In 2014, DKI Jakarta issued Provincial Regulation No. Jakarta Special Capital Region. 1 of 2014 concerning Detailed Spatial Planning and Zoning Regulations (“RDTR Jakarta“). Article 597 of RDTR Jakarta stipulates that the DKI Jakarta regional government prepares Zoning Regulation (“PZ”) as an instruments for Regional Working Unit (Satuan Kerja Perangkat Daerah – SKPD), and related agencies in controlling spatial use based on spatial use zones detailed into spatial use zones. PZ consist the Zoning Management Technique (“TPZ”), which was determined by the Governor after obtaining consideration from the BKPRD. The application of TPZ is by TDR, namely code b.
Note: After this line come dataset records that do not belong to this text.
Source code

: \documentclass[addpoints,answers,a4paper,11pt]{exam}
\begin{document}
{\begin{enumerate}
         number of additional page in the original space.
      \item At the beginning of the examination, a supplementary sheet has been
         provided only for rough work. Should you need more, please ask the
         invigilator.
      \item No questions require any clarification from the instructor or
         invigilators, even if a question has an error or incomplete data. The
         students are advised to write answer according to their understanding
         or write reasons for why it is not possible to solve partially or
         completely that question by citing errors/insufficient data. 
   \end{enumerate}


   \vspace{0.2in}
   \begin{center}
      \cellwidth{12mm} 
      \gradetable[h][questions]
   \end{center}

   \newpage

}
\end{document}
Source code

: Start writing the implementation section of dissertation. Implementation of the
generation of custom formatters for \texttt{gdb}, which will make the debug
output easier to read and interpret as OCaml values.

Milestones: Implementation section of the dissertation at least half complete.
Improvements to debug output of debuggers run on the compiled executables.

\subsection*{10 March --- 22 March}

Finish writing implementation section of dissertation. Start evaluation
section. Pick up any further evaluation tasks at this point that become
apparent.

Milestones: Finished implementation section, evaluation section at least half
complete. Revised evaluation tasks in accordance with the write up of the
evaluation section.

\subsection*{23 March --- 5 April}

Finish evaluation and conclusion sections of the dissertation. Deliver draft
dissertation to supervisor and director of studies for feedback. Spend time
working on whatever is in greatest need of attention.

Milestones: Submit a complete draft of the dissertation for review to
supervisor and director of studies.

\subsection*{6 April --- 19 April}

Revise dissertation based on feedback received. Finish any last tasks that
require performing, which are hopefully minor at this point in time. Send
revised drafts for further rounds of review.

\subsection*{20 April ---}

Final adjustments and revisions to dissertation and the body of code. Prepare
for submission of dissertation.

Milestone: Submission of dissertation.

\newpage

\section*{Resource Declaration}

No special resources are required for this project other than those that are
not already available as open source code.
Seeing that the TDR can be transferred, it can be interpreted that the developmental rights which are limited by Zoning Regulation, but have fulfilled the requirements referred to in Pergub No. 27/2012 can be transferred or sold with the provisions stipulated in Article 622 DKI Jakarta RDTR:

  1. Transfer of building rights in the form of floor area from one parcel to another in the same zone within a village administrative boundary;
  2. The transfer of building rights in the form of floor area from one parcel to another with the same zone in the area developed by the TOD concept is allowed not in one block;
  3. The right to build that can be transferred in the form of floor area from the difference between the KLB limit specified in the PZ with the KLB that has been used in the plot;
  4. The transfer of building rights in the form of floor area is not permitted in the village housing zone, the KDB medium-high housing zone, and the low KDB housing zone;
  5. The recipient of a floor area transfer receives no more than 50% of the KLB determined in the planned land;
  6. The transfer of floor area is only done once;
  7. Land that has transferred floor area and received floor area transfer has not received KLB exceedance;
  8. In a planned area the floor area has been transferred and then a new KLB is determined for the planned land, then the difference in KLB cannot be transferred; and
  9. The transfer of floor area to the zone in an integrated and compact planning land that already has a Urban Design Guidelines (UDGL), must redefine the Urban Design Guidelines.